■ Goal of the exercise
Wherever a line in the records contains the word "muestra", return that line.

[[ Records shown open ]]

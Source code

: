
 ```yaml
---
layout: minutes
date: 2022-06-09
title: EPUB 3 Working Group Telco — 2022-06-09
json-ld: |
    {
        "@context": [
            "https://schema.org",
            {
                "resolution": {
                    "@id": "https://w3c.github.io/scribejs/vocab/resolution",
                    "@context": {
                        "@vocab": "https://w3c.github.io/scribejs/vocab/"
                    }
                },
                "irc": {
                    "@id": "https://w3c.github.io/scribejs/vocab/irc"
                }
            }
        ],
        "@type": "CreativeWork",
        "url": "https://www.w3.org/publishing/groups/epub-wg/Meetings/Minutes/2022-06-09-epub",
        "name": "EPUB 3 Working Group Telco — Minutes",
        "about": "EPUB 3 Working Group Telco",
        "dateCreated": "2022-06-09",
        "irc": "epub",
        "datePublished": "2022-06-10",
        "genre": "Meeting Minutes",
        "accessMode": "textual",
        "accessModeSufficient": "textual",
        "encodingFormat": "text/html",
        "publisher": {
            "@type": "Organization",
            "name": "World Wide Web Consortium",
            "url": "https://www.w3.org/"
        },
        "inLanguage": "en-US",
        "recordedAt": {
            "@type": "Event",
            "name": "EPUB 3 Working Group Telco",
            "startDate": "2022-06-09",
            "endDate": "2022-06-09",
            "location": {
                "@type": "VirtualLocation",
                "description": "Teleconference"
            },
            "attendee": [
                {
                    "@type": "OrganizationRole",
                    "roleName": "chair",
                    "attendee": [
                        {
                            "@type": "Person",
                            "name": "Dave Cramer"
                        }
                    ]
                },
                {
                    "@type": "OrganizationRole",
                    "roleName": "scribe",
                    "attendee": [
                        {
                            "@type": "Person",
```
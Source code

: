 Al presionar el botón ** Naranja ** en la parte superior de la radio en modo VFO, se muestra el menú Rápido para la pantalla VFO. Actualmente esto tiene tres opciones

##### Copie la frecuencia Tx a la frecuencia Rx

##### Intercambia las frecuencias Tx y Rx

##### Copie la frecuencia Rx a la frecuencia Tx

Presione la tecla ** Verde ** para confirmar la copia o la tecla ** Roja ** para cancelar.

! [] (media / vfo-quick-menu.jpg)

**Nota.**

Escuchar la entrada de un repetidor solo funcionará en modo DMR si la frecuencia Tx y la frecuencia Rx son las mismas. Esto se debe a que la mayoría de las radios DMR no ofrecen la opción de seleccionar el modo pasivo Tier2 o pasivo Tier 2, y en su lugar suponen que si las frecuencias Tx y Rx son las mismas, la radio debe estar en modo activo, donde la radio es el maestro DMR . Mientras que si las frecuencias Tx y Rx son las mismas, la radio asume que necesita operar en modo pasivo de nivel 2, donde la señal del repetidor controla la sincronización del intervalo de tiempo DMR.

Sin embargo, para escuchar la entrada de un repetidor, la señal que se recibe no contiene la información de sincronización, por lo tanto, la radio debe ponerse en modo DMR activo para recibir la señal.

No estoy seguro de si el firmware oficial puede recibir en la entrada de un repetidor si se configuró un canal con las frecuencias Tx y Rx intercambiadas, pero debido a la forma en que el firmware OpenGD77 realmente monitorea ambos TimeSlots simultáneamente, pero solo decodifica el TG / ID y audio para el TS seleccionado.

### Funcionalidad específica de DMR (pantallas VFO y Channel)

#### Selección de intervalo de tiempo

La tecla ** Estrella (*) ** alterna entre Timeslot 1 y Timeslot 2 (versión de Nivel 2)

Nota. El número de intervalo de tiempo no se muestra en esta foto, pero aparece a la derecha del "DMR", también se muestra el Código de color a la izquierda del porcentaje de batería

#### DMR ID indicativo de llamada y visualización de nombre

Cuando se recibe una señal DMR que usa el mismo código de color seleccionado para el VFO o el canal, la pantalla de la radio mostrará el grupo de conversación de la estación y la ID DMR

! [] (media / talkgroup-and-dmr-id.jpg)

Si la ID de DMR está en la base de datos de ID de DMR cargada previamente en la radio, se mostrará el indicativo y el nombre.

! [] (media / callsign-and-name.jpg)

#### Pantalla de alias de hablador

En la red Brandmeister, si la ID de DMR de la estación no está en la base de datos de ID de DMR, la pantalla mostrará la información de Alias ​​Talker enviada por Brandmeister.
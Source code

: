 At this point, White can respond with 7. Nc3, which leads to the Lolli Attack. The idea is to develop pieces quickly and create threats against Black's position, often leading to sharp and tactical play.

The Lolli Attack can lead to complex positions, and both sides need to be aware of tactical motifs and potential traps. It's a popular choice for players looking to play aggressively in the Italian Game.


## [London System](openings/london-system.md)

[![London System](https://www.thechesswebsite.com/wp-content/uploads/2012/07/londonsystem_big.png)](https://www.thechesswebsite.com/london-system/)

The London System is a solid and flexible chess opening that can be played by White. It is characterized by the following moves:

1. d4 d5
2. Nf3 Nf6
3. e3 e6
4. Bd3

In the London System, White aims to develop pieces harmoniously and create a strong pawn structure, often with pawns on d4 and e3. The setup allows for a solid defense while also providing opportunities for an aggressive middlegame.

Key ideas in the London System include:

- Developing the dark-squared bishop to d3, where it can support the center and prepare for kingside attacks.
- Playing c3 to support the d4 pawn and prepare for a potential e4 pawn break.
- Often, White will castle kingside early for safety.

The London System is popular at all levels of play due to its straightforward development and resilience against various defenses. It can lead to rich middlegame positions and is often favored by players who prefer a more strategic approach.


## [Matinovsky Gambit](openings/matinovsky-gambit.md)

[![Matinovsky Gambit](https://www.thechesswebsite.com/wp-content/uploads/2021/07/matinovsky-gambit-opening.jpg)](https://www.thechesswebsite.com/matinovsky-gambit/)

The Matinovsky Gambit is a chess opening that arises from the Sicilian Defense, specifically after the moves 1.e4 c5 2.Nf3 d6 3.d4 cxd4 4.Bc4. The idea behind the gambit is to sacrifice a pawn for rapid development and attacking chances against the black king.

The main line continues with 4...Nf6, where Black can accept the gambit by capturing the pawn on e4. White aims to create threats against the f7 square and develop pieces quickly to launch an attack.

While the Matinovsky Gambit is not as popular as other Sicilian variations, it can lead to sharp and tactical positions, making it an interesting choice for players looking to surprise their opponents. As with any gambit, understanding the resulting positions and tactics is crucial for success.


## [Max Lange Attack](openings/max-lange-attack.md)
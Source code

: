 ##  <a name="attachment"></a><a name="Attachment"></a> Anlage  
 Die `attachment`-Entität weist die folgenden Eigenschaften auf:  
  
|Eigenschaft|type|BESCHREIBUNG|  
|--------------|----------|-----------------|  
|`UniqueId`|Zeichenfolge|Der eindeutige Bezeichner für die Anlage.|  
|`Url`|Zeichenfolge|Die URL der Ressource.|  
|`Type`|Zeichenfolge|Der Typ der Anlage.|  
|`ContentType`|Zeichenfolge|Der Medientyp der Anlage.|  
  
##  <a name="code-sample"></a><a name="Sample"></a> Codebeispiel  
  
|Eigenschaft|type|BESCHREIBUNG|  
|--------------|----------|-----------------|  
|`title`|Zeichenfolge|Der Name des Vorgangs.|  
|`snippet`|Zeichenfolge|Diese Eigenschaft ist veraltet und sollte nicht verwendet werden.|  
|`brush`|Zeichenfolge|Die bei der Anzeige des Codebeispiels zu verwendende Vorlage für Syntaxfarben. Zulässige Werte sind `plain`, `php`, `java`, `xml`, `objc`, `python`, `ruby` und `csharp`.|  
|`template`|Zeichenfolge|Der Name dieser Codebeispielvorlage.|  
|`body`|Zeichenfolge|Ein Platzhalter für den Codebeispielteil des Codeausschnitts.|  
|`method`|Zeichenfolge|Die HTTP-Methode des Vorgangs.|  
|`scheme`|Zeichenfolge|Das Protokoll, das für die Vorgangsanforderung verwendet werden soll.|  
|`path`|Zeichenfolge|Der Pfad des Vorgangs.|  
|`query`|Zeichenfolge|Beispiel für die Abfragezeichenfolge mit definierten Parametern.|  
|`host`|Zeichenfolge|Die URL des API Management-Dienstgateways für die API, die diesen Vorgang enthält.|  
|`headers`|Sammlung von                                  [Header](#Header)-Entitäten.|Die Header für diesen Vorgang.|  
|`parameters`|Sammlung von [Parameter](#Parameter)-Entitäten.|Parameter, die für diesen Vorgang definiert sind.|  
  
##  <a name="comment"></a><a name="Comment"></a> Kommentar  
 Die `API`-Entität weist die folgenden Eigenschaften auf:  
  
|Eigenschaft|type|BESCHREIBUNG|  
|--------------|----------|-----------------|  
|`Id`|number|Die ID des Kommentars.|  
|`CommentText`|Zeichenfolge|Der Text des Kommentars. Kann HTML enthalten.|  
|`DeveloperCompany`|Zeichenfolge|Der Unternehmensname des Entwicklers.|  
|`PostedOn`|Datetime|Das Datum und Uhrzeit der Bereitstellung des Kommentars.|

[[ Records shown closed ]]

■ Exercise answer
: Al presionar el botón ** Naranja ** en la parte superior de la radio en modo VFO, se muestra el menú Rápido para la pantalla VFO. Actualmente esto tiene tres opciones
Nota. El número de intervalo de tiempo no se muestra en esta foto, pero aparece a la derecha del "DMR", también se muestra el Código de color a la izquierda del porcentaje de batería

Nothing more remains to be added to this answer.